TASK GOAL
Needed from the data below: all lines that contain the word "flew".

[Saved data entries]

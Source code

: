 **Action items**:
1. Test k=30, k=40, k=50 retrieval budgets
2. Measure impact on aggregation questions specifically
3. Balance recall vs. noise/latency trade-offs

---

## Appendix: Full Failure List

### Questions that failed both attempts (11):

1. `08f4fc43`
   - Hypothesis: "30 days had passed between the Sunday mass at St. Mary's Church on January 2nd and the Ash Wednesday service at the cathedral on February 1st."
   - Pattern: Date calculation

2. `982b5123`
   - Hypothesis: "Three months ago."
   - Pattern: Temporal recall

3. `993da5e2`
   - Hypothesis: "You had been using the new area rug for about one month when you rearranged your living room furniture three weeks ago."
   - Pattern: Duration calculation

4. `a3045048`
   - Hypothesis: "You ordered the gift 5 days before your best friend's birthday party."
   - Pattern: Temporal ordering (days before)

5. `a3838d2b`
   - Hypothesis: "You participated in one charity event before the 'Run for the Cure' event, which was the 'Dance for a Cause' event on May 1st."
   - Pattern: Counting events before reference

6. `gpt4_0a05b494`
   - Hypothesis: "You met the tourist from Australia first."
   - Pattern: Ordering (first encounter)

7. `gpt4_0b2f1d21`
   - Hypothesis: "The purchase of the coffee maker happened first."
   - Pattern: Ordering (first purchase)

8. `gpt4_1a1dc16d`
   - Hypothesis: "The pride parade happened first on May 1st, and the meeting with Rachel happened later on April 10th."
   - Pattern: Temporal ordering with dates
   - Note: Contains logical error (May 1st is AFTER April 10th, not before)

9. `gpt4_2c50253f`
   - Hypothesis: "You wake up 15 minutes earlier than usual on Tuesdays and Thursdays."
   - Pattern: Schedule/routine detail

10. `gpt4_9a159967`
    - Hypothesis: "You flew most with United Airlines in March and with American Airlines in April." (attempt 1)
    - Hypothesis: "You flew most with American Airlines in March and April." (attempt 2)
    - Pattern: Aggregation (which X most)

PROBLEM SOLUTION
    - Hypothesis: "You flew most with United Airlines in March and with American Airlines in April." (attempt 1)
    - Hypothesis: "You flew most with American Airlines in March and April." (attempt 2)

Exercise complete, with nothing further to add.